Method	Strengths	Limitations	Sample specification
Dynamic light scattering (DLS)	• Simple protocol and data analysis	• Measurements are affected by the introduction of air bubbles during sample preparation	Volume: 0.2 to 2 μl per well
	• Fast set up	• Measurements are highly sensitive to temperature and solvent viscosity (this note is for instruments without temperature control)	Concentration: 0.25 to 50 mg/ml
	• High throughput
	• Low protein consumption	• Sometimes difficult to resolve polydisperse samples of similar sizes, e.g., monomers/dimers within 1–2 nm	Sample delivery: Multi-well plates
	• Low consumable costs
	• Temperature range between 10 to 40°C
	• Measurements can be taken over long time periods
	• Direct measurement of aggregation
	• Direct measurement of oligomerisation
Differential scanning fluorimetry (DSF) Fluorescence Dye-based (DSF) and Label Free DSF (NanoDSF)	• Simple protocol and data analysis	• Difficult to interpret for larger macromolecular complexes	Volume: 50 μl per well or 10 μl per capillary
	• Fast experiment	• Fluorescence dye-based DSF	Concentration: 0.01 to 200 mg/ml (depending on the instrument used)
	• High throughput	-Requires the use of a fluorescent dye	Sample delivery: Multi-well plate or 10 μl glass capillaries
	• Low protein consumption	-Ligands and detergents may interact with the dye
	• Low consumable costs	-The use of reducing agents interfere with certain dyes (e.g., CPM and SyproOrange)

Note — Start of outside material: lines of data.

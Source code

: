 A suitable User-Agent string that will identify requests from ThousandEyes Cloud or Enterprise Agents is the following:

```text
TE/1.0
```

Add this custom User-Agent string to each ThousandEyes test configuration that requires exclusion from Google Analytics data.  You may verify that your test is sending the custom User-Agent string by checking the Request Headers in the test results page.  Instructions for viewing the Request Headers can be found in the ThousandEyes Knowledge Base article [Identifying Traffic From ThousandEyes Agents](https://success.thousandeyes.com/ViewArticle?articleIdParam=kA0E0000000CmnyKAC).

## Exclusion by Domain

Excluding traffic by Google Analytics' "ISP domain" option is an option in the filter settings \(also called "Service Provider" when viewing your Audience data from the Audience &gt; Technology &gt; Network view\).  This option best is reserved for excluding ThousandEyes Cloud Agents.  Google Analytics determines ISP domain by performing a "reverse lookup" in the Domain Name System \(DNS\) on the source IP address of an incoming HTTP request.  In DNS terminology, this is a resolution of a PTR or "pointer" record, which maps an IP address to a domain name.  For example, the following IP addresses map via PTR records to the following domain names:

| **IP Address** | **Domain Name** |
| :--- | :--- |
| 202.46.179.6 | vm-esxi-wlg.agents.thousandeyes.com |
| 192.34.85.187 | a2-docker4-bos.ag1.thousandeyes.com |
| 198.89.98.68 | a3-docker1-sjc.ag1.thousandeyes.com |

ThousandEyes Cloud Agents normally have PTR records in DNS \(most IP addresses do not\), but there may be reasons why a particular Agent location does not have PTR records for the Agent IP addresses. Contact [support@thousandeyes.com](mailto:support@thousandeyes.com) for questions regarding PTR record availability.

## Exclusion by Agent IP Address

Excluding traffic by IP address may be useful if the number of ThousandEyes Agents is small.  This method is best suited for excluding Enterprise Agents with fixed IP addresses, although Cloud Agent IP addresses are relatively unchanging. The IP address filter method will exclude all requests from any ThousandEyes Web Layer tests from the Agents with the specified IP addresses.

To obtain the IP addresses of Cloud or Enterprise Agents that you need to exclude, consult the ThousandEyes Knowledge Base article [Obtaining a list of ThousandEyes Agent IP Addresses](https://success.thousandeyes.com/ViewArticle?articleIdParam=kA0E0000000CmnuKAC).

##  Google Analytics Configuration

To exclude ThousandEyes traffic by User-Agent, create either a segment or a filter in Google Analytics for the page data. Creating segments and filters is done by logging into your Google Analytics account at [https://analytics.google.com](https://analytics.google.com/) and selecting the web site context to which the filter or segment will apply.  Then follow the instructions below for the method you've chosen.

	• Inexpensive sample preparation	-Plate readers need to have the correct filter
	• Rapid assessment of buffers, ligands and mutations in protein stability	• NanoDSF (label free DSF)
		-Its signal is highly dependent of the protein aromatic residues such as tryptophan
Circular dichroism (CD) and synchrotron radiation circular dichroism (SRCD)	• Reasonably easy to set up	• Requires high sample concentration if protein buffer has high salt concentration	Volume and concentration: 1 mg/ml in a volume of ∼25 μl when using a 0.1 mm cuvette
	• Relatively low amounts of sample
	• Fast set up	• Limited to buffers and ligands that do not strongly absorb in the far-UV region	Sample delivery: Quartz single cuvettes or 96/384 multi-well plates made of fused quartz
	• Semi-high throughput
	• Low consumable costs	• Not applicable to cloudy or colloid samples
	• Temperature melt range between 5 to 95°C
	• Accurate protein secondary structure quantification
	• Direct measurement of protein conformational changes/dynamics

One of the major advances in drug discovery and development has been its synergy with a wide variety of such biophysical methods (Raynal et al., 2014; Renaud et al., 2016; Holdgate et al., 2019; Kiriiri, et al., 2020). Today, modern medicine relies heavily on the use of conventional drugs (synthetic small chemical substances) and biologics (e.g., proteins, antibodies and small peptides) as therapeutic agents. While genomic and proteomic approaches have uncovered an increasing number of potential druggable proteins, compelling Pharma businesses to adopt target-based drug discovery strategies, many challenges still remain. These include poor understanding of the mode of action of the target protein and its interaction with the therapeutic agent, as well as difficulties associated with the manufacturing of high-quality protein-based biologics in terms of purity and stability (Davis 2020; Emmerich et al., 2021). In this perspective, we sought to direct the reader’s attention to the application of conventional and simple biophysical methods within automated HTP settings that are able not only to assess protein stability and integrity in solution but also to probe protein behaviour in the presence of multi-parametric screens of buffers, excipients, additives, salts, osmolytes, and co-factors. Moreover, these HTP biophysical approaches can make significant contributions to downstream applications such as X-ray crystallography, NMR and cryo-EM, as well as to the upstream applications in drug discovery, development and formulation.